Even though I go every day, sometimes I feel like I can’t believe it’ll still be there. When I approach from Fulton Street, I look for the arms of that weird red-orange sculpture sticking out over Broadway, and from blocks away, I find myself thinking: there it is. A kind of home. A place to talk about how things really are. A place where I don’t have to mute my anger, my unwillingness to be reasonable, to compromise with social vileness as the price of being allowed to think I might be able to make it a little less vile. A place where people who feel some similar ways are keeping at it day after day, even when I’m not there. An aperture that I don’t have to feel solely responsible for keeping open, because the need to do so is so broadly felt. A zone freed from the stranglehold of corporate thinking–the kind of mentality that has infected even the New York Foundation for the Arts, an organization I am deeply grateful to for once giving me a grant, to such an extent that it has seen fit to publish a handbook called “The Profitable Artist.”

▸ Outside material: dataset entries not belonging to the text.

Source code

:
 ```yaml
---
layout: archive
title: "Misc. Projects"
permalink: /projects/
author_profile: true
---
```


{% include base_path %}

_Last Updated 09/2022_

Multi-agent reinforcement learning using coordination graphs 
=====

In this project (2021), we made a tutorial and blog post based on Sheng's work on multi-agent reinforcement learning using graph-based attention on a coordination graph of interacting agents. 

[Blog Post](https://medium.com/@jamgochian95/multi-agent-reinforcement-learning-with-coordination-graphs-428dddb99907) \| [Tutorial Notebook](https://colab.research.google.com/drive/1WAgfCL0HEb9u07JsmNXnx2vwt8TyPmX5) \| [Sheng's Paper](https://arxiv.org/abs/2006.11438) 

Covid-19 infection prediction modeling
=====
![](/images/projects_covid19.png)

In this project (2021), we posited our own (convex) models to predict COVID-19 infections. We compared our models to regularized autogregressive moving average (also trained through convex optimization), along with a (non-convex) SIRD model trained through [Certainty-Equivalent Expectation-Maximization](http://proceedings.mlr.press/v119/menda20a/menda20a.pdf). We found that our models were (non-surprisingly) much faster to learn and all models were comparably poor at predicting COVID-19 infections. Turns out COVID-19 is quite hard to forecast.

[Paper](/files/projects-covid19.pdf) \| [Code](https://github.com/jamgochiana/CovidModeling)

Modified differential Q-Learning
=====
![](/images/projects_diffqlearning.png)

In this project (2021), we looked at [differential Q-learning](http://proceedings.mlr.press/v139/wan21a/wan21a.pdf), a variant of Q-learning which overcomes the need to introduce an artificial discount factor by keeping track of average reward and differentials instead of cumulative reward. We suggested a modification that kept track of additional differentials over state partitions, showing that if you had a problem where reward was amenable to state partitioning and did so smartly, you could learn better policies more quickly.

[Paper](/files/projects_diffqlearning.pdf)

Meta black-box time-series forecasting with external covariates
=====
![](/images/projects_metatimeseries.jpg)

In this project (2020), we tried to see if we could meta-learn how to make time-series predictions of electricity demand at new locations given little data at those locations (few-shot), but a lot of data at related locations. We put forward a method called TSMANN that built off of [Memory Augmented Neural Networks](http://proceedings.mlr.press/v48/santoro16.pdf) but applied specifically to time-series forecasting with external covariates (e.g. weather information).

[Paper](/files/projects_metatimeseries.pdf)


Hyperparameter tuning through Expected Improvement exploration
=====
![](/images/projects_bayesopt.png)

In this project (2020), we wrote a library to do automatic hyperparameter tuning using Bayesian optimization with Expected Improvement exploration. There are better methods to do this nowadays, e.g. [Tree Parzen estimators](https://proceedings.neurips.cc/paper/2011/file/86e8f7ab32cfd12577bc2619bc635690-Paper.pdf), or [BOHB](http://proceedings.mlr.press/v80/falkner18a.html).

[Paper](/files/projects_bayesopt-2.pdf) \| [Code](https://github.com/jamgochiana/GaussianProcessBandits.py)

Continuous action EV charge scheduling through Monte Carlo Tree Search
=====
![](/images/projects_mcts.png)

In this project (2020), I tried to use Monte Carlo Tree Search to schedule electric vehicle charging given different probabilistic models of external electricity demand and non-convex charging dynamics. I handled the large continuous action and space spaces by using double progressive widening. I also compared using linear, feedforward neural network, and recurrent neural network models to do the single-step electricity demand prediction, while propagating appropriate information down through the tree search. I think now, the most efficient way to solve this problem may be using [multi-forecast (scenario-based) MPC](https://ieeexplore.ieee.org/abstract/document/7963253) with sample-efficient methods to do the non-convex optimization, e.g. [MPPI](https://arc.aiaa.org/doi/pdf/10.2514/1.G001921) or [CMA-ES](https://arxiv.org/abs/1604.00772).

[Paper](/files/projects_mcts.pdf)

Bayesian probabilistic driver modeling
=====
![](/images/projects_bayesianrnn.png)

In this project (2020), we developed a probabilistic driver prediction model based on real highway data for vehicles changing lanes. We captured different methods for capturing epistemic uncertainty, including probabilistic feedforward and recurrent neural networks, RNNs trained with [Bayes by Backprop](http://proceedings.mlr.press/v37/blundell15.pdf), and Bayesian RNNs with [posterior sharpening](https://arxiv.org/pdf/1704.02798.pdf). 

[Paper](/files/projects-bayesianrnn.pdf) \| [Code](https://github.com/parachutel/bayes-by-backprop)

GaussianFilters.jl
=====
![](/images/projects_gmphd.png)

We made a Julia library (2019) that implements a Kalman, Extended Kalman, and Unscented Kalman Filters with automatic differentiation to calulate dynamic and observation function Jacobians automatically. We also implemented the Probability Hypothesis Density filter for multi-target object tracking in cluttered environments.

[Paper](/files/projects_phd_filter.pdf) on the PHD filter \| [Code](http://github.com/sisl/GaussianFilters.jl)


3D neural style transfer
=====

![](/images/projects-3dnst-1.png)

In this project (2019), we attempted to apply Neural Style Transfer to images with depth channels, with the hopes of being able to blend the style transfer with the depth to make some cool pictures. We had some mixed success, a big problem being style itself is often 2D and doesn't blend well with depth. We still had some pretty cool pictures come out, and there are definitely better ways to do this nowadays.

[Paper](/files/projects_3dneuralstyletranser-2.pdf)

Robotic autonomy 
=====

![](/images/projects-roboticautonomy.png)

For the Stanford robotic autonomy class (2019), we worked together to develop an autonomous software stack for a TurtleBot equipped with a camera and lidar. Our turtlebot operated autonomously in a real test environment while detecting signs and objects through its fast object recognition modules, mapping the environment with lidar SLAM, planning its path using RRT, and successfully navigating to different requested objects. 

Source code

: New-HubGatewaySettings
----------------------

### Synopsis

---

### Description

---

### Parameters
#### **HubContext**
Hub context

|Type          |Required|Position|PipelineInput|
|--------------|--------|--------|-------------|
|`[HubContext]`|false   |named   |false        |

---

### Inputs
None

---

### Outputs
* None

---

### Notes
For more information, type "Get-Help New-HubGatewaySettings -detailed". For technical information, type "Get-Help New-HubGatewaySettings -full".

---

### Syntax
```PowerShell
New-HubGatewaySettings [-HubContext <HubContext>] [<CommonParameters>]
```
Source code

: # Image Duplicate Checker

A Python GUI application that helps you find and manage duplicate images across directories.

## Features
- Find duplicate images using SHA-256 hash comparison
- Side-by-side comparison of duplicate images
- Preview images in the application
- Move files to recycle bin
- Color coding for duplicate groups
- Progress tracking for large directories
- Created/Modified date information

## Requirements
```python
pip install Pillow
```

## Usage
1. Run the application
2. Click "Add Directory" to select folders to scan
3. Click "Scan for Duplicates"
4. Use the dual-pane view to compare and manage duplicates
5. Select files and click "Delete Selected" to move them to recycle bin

Today, I read a few of Shakespeare’s sonnets. I’m not sure why. I felt like I wanted a treat. I wanted beauty, purely delicious language, and decided I didn’t have to justify its political relevance. I did think I had a good line to introduce my reading, however: I would announce that Shakespeare “wrote for us–he was one of the 99%–even though there’s a movie out there that wants to persuade you that he belonged to the 1%.”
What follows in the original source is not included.